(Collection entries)
--------------------

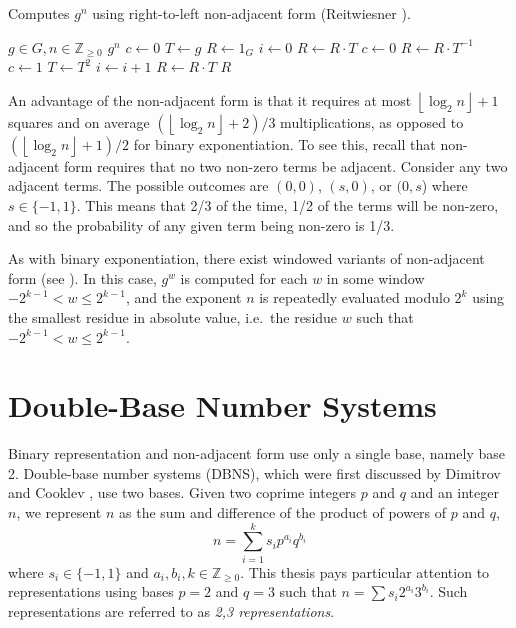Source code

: \documentclass{ucalgthes1}
\theoremstyle{definition}
\newcommand{\ZZgez}{\mathbb{Z}_{\ge 0}}
\newcommand{\floor}[1]{\left\lfloor #1 \right\rfloor}
\begin{document}
\begin{algorithm}[htb]
\caption{Computes $g^n$ using right-to-left non-adjacent form (Reitwiesner \cite{reitwiesner1960}).}
\label{alg:nafR2LImmutable}
\begin{algorithmic}[1]
\Require $g \in G, n \in \ZZgez$
\Ensure $g^n$
\State $c \gets 0$ 
\State $T \gets g$ 
\State $R \gets 1_G$
\State $i \gets 0$
	\If {$\floor{n/2^i}+c \equiv 1 \pmod 4$}
		\State $R \gets R \cdot T$
		\State $c \gets 0$
	\ElsIf {$\floor{n/2^i}+c \equiv 3 \pmod 4$}
		\State $R \gets R \cdot T^{-1}$
		\State $c \gets 1$
	\EndIf
	\State $T \gets T^2$
	\State $i \gets i+1$
\EndWhile
{} \State $R \gets R \cdot T$ \EndIf
\State \Return $R$
\end{algorithmic}
\end{algorithm}

An advantage of the non-adjacent form is that it requires at most $\floor{\log_2 n}+1$ squares and on average $(\floor{\log_2 n}+2)/3$ multiplications, as opposed to $(\floor{\log_2 n}+1)/2$ for binary exponentiation.  To see this, recall that non-adjacent form requires that no two non-zero terms be adjacent.  Consider any two adjacent terms.  The possible outcomes are $(0,0)$, $(s, 0)$, or $(0, s$) where $s \in \{-1, 1\}$. This means that 2/3 of the time, 1/2 of the terms will be non-zero, and so the probability of any given term being non-zero is 1/3.

As with binary exponentiation, there exist windowed variants of non-adjacent form (see \cite[Algorithm~9.20.~p.153]{Cohen2006}).   In this case, $g^w$ is computed for each $w$ in some window $-2^{k-1} < w \le 2^{k-1}$, and the exponent $n$ is repeatedly evaluated modulo $2^k$ using the smallest residue in absolute value, i.e.\ the residue $w$ such that $-2^{k-1} < w \le 2^{k-1}$.

\section{Double-Base Number Systems}
\label{sec:dbns}

Binary representation and non-adjacent form use only a single base, namely base 2.  Double-base number systems (DBNS), which were first discussed by Dimitrov and Cooklev \cite{Dimitrov1995a, Dimitrov1995b}, use two bases.  Given two coprime integers $p$ and $q$ and an integer $n$, we represent $n$ as the sum and difference of the product of powers of $p$ and $q$,
\begin{equation}\label{eq:generalDbnsForm}
	n = \sum_{i=1}^k s_i p^{a_i} q^{b_i}
\end{equation}
where $s_i \in \{-1, 1\}$ and $a_i, b_i, k \in \ZZgez$. This thesis pays particular attention to representations using bases $p=2$ and $q=3$ such that $n = \sum s_i 2^{a_i} 3^{b_i}$.  Such representations are referred to as \emph{2,3 representations}.
\end{document}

--------------------

Number of lines above with the word "ZZgez": state it alone.

§ **ANSWER TO THE PROBLEM**: 3